Originally published in the June 23, 1978 issue of Christianity Today.

In our own lives as Christians, it seems that many of us make the mistake of misunderstanding our God-given responsibility in the lives of our spouse and/or children for God-given control over those souls. I’ve read the Bible in its entirety only a couple of times, but it seems to me that we will labor in vain to find passages where God gives us sovereign control over the heart of anyone else.

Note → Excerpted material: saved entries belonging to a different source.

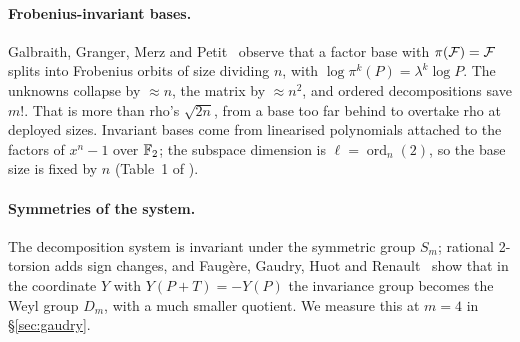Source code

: \paragraph{Frobenius-invariant bases.} Galbraith, Granger, Merz and
Petit~\cite{ggmp2020} observe that a factor base with $\pi(\Fb)=\Fb$ splits
into Frobenius orbits of size dividing $n$, with
$\log\pi^k(P)=\lambda^k\log P$. The unknowns collapse by $\approx n$, the
matrix by $\approx n^2$, and ordered decompositions save $m!$. That is
more than rho's $\sqrt{2n}$, from a base too far behind to overtake rho at
deployed sizes. Invariant bases come from linearised polynomials attached
to the factors of $x^n-1$ over $\FF_2$; the subspace dimension is
$\ell=\operatorname{ord}_n(2)$, so the base size is fixed by $n$
(Table~1 of ).

\paragraph{Symmetries of the system.} The decomposition system is
invariant under the symmetric group $S_m$; rational 2-torsion adds sign
changes, and Faug\`ere, Gaudry, Huot and Renault~\cite{fghr2014} show that
in the coordinate $Y$ with $Y(P+T)=-Y(P)$ the invariance group becomes the
Weyl group $D_m$, with a much smaller quotient. We measure this at $m=4$
in \S\ref{sec:gaudry}.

Instead, it is becoming clear to me that God gives us clear instruction to draw near to Him (James 4:7-10) and to make faithful decisions in our relationships. He calls us to be responsible in how we parent and the decisions we make, but we are not ultimately responsible for the results.

Living from one day to the next, I can find it very easy to get discouraged by a lack of full reconciliation in this life, but that makes it all the more powerful (I think) to trust Him to reconcile all things to Himself (Colossians 1:15-23) and to remember that the images we hang on our walls do not reflect the work of our hands, nor the reality of the life, the true life, that is yet to come (Revelation 21). Thankfully, building that final kingdom was, is and always will be the work of God (Hebrews 11:10).